There was little agreement about the issues, the procedure and the logistics of a zoning appeal heard this week by the Waitsfield Development Review Board.

At issue is a building permit issued by the town zoning administrator that was amended twice and which has been appealed by neighbors who are concerned that the amended building permits do not comply with the house dimensions and location specified in the first building permit.

The house in question is on Old County Road in Waitsfield and is being built by Susan Lee. Her neighbors Susan and Bill Shafer and Michael and Donna Smith appealed zoning administrator Susan Senning’s amended building permit last month.

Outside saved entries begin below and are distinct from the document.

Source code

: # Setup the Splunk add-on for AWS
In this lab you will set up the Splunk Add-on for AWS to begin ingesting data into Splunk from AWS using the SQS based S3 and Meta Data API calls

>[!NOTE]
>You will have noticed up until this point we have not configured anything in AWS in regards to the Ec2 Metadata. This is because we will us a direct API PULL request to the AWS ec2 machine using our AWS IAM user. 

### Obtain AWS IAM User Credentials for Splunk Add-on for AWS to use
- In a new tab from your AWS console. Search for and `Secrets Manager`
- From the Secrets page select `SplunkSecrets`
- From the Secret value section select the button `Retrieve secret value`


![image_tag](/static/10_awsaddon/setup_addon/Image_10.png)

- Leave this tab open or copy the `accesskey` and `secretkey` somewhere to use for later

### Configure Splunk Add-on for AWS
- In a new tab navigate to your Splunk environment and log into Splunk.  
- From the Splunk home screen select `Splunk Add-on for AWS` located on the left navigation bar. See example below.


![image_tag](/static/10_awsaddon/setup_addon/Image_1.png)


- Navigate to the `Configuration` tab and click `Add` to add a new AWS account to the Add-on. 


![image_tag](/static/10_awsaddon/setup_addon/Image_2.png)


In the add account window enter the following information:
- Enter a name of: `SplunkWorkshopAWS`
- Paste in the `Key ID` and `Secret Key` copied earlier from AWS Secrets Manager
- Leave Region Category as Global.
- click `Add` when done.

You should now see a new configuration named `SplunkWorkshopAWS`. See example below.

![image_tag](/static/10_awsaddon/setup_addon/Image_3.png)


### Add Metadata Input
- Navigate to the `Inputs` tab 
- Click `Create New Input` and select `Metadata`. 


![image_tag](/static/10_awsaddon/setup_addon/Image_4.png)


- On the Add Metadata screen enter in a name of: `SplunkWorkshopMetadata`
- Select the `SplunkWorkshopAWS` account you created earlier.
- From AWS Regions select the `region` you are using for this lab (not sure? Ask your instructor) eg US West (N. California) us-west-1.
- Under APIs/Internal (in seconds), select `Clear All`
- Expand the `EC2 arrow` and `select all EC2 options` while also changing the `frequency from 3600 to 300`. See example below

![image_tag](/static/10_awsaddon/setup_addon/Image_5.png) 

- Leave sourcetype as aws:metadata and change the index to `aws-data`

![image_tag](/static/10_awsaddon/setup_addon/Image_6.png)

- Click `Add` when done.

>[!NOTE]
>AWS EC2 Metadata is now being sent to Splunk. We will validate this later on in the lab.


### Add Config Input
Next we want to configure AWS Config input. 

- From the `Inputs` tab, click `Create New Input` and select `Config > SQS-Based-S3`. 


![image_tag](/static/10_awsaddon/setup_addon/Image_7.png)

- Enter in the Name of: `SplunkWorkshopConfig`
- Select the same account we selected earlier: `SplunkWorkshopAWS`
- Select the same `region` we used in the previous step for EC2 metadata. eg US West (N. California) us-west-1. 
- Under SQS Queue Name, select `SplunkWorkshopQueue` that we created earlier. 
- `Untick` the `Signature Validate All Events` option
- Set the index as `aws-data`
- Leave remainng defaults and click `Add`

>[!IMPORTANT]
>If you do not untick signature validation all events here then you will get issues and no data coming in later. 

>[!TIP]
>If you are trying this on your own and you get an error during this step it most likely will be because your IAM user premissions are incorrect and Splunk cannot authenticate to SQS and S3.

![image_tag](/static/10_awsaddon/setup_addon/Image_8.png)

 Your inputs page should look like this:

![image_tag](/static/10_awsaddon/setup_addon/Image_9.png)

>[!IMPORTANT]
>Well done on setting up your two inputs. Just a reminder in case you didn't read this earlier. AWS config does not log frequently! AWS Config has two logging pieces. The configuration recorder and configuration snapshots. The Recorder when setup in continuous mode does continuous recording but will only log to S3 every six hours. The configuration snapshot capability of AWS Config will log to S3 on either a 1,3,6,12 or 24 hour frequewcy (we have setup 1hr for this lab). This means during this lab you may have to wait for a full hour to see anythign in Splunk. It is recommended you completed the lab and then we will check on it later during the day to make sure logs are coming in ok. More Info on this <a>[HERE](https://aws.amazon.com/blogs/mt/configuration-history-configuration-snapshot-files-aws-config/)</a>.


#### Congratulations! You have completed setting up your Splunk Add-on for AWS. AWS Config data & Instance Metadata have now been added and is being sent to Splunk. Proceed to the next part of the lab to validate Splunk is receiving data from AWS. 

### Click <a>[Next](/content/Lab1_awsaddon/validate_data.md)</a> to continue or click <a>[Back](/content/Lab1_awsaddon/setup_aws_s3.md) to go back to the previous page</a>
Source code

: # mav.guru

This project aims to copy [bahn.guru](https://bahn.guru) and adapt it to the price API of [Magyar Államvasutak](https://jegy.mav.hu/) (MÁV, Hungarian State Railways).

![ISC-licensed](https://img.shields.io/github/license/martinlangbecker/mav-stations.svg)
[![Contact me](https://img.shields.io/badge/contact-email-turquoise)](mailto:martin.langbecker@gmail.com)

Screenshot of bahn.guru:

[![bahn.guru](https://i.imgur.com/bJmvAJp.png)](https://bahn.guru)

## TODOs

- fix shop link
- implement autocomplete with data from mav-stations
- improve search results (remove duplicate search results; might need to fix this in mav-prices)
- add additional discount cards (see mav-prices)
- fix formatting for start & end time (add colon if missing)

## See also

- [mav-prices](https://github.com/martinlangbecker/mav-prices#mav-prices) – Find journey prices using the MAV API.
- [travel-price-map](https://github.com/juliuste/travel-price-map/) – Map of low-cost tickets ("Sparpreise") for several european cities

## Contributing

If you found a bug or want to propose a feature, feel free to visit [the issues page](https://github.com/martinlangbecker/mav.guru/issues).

This week the appeal was heard by the DRB on May 22. Bill Shafer, speaking for the neighbors, outlined three areas of concern. First he asked, procedurally, whether Senning issued a building permit as a result of the DRB approving a screening permit for the lot on which Lee built and challenged whether she could have done that because of the language used in approving the screening plan.

Second, he raised the issue of the house location and dimensions – changing from the first to the second and third amended building permits and finally he argued that the screening plan (approval of which was required before Lee could build) envisioned the house in a specific location on the lot at specific dimensions and that when Senning amended the location and dimensions, it violated the screening approval which he said was part and parcel of the same building permit.

The neighbors’ appeal takes issue with the height of the house as well as its setbacks. The home as built is taller than what Lee depicted when she requested and received a building permit. Her original building permit was for a home with a height of 32 feet and as built the house has an average height of 34 feet, 11 inches.

These changes resulted in Senning issuing a notice of violation on April 5 for those two issues and requiring Lee to apply for amended permit by April 13. She did and received an amended permit.

The appeal from the neighbors challenges the decision of the zoning administrator to issue new building permits for the house that changed the height and setbacks from the Smith property. They argue that approving those amendments “has the effect of substantially altering the findings of fact” of the most recent approval.

At the hearing this week, Senning explained her positions and her reasoning. Senning said that her interpretation of state statute is that she could not issue the building permit until the DRB had approved the screening plan. Once that had happened, she was free to issue a building permit and later amend it when specifics of the house size/location changed. Senning said she did not feel she had the authority to send an applicant back to the DRB for further review of something that falls within the administrative tasks of a zoning administrator.

The amendments she approved were made because the dimensions of the house still met the criteria for that zoning district and the house was still within the building envelope approved when Lee’s lot was created as part of a two-lot subdivision.

In an appeal of this type, the decision of the zoning administrator is appealed to the DRB for adjudication. DRB chair Brian Shupe said he was hearing that there were two differing positions as to what authority Senning exercised and asked the parties to move on. He raised the question of whether the screening plan which the DBR approved was linked to a specific size house placed in a specific location on the lot.

“I’m curious to what extent did we consider the building location as part of the screening plan? That plan had a specific building elevation and created screening based on that location,” he said.

Shafer said that the house had been built further uphill than planned and co-appellant Donna Smith said that the location of the house had changed so much that the trees in the screening plan were not even located between the two houses anymore.

Susan Lee said that the plans she used when she first applied for her zoning permit were downloaded from the building company’s website and she said that there was no zoning administrator at the time to help her with her application. Senning was just joining Waitsfield as former zoning administrator Vicky Trihy was phasing herself out of the job last January.

She said that she had always made clear that she planned to build a 27-foot-high house with an 8- foot walk-out basement.

The DRB closed the public hearing and will deliberate before issuing written findings within 30 days.